- _What you have to do_
Scan the records for lines holding "with". Say how many there are and give nothing else.

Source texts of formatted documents
┄┄┄┄┄┄┄┄┄┄
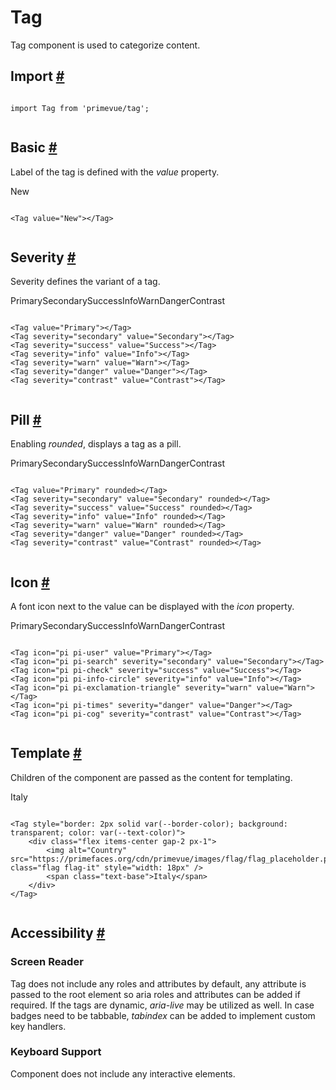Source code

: # Tag

Tag component is used to categorize content.

## Import [#](https://primevue.org/tag/#import)

```

import Tag from 'primevue/tag';


```

## Basic [#](https://primevue.org/tag/#basic)

Label of the tag is defined with the *value* property.

New

```

<Tag value="New"></Tag>


```

## Severity [#](https://primevue.org/tag/#severity)

Severity defines the variant of a tag.

PrimarySecondarySuccessInfoWarnDangerContrast

```

<Tag value="Primary"></Tag>
<Tag severity="secondary" value="Secondary"></Tag>
<Tag severity="success" value="Success"></Tag>
<Tag severity="info" value="Info"></Tag>
<Tag severity="warn" value="Warn"></Tag>
<Tag severity="danger" value="Danger"></Tag>
<Tag severity="contrast" value="Contrast"></Tag>


```

## Pill [#](https://primevue.org/tag/#pill)

Enabling *rounded*, displays a tag as a pill.

PrimarySecondarySuccessInfoWarnDangerContrast

```

<Tag value="Primary" rounded></Tag>
<Tag severity="secondary" value="Secondary" rounded></Tag>
<Tag severity="success" value="Success" rounded></Tag>
<Tag severity="info" value="Info" rounded></Tag>
<Tag severity="warn" value="Warn" rounded></Tag>
<Tag severity="danger" value="Danger" rounded></Tag>
<Tag severity="contrast" value="Contrast" rounded></Tag>


```

## Icon [#](https://primevue.org/tag/#icons)

A font icon next to the value can be displayed with the *icon* property.

PrimarySecondarySuccessInfoWarnDangerContrast

```

<Tag icon="pi pi-user" value="Primary"></Tag>
<Tag icon="pi pi-search" severity="secondary" value="Secondary"></Tag>
<Tag icon="pi pi-check" severity="success" value="Success"></Tag>
<Tag icon="pi pi-info-circle" severity="info" value="Info"></Tag>
<Tag icon="pi pi-exclamation-triangle" severity="warn" value="Warn"></Tag>
<Tag icon="pi pi-times" severity="danger" value="Danger"></Tag>
<Tag icon="pi pi-cog" severity="contrast" value="Contrast"></Tag>


```

## Template [#](https://primevue.org/tag/#template)

Children of the component are passed as the content for templating.

Italy

```

<Tag style="border: 2px solid var(--border-color); background: transparent; color: var(--text-color)">
    <div class="flex items-center gap-2 px-1">
        <img alt="Country" src="https://primefaces.org/cdn/primevue/images/flag/flag_placeholder.png" class="flag flag-it" style="width: 18px" />
        <span class="text-base">Italy</span>
    </div>
</Tag>


```

## Accessibility [#](https://primevue.org/tag/#accessibility)

### Screen Reader

Tag does not include any roles and attributes by default, any attribute is passed to the root element so aria roles and attributes can be added if required. If the tags are dynamic, *aria-live* may be utilized as well. In case badges need to be tabbable, *tabindex* can be added to implement custom key handlers.

### Keyboard Support

Component does not include any interactive elements.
┄┄┄┄┄┄┄┄┄┄
- _Reply to the task_
2